Death by sugar crash

Textile cone snail

Cone snails, found in tropical waters around the world, are renowned for the fast-acting toxins in their venom, which they use to catch prey. Some species, such as Conus geographus from the Indo-Pacific, have venom so powerful it can kill an adult human in a matter of hours. A recent study by researchers at the University of Utah unveils a long-held secret of the cone snail’s toxic offense: some use a form of insulin, an important hormone that regulates sugar and fat metabolism in vertebrates, as a chemical weapon to debilitate their prey. These findings, published in the Proceedings of the National Academy of Sciences, could have important implications for the medical community because of the snail insulin’s unique molecular structure.

The researchers were studying the mechanism that C. geographus uses to trap its prey when they discovered genetic sequences that resembled insulin in the snails’ venom glands. Further chemical analysis confirmed the presence of insulin more similar to the type found in fish rather than in molluscs. The scientists compared the venom from C. geographus and C. tulipa, two species of cone snails that release venom into the water to stun their prey, to venom from other cone snail species that inject their prey with venom directly. When the scientists found that the venom of the injecting species did not contain insulin, they hypothesized that fish-like insulin has evolved in the venom of C. geographus and C. tulipa as a tool to increase its potency.
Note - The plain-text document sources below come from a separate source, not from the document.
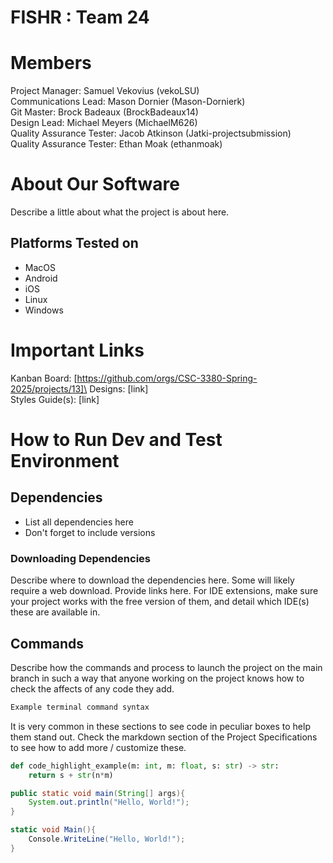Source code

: # FISHR : Team 24
# Members
Project Manager: Samuel Vekovius (vekoLSU)\
Communications Lead: Mason Dornier (Mason-Dornierk)\
Git Master: Brock Badeaux (BrockBadeaux14)\
Design Lead: Michael Meyers (MichaelM626)\
Quality Assurance Tester: Jacob Atkinson (Jatki-projectsubmission)\
Quality Assurance Tester: Ethan Moak (ethanmoak)

# About Our Software

Describe a little about what the project is about here.
## Platforms Tested on
- MacOS
- Android
- iOS
- Linux
- Windows
# Important Links
Kanban Board: [https://github.com/orgs/CSC-3380-Spring-2025/projects/13]\
Designs: [link]\
Styles Guide(s): [link]

# How to Run Dev and Test Environment

## Dependencies
- List all dependencies here
- Don't forget to include versions
### Downloading Dependencies
Describe where to download the dependencies here. Some will likely require a web download. Provide links here. For IDE extensions, make sure your project works with the free version of them, and detail which IDE(s) these are available in. 

## Commands
Describe how the commands and process to launch the project on the main branch in such a way that anyone working on the project knows how to check the affects of any code they add.

```sh
Example terminal command syntax
```

It is very common in these sections to see code in peculiar boxes to help them stand out. Check the markdown section of the Project Specifications to see how to add more / customize these.

```python
def code_highlight_example(m: int, m: float, s: str) -> str:
	return s + str(n*m)
```

```java
public static void main(String[] args){
	System.out.println("Hello, World!");
}
```

```c#
static void Main(){
	Console.WriteLine("Hello, World!");
}
```
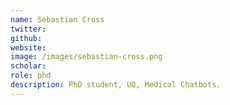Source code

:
 ```yaml
---
name: Sebastian Cross
twitter:
github:
website:
image: /images/sebastian-cross.png
scholar:
role: phd
description: PhD student, UQ, Medical Chatbots.  
---
```


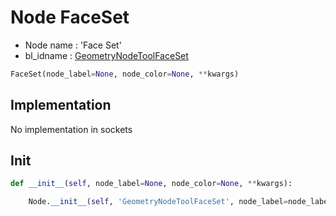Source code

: # Node FaceSet

- Node name : 'Face Set'
- bl_idname : [GeometryNodeToolFaceSet](https://docs.blender.org/api/current/bpy.types.GeometryNodeToolFaceSet.html)


``` python
FaceSet(node_label=None, node_color=None, **kwargs)
```
## Implementation

No implementation in sockets

## Init

``` python
def __init__(self, node_label=None, node_color=None, **kwargs):

    Node.__init__(self, 'GeometryNodeToolFaceSet', node_label=node_label, node_color=node_color, **kwargs)
```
The scientists injected the insulin from the cone snails into zebrafish to test its effects, and saw the fish’s blood glucose levels plummet. And when fish came in contact with insulin in the water, it disrupted their swimming behavior. The researchers believe that the presence of insulin in the mix of toxins may allow the predatory cone snails to disable entire schools of fish with hypoglycemic shock, representing an entirely new technique for using venom.

Remarkably, this powerful form of insulin is the shortest ever sequenced, and it has fewer amino acids than any other insulin. The small size will give scientists the opportunity to conduct novel research that could provide new insights into the role of insulin’s structure. If the shorter length allows the insulin to act in a more streamlined manner than the more complex form found in humans, scientists could potentially find ways to improve the human body’s methods of controlling blood sugar and energy metabolism. And, in the words of senior author Baldomera M. Olivera, the results show that insulin can be “subverted for nefarious biological purposes,” thereby expanding our understanding of the chemical and functional diversity of venom and its components.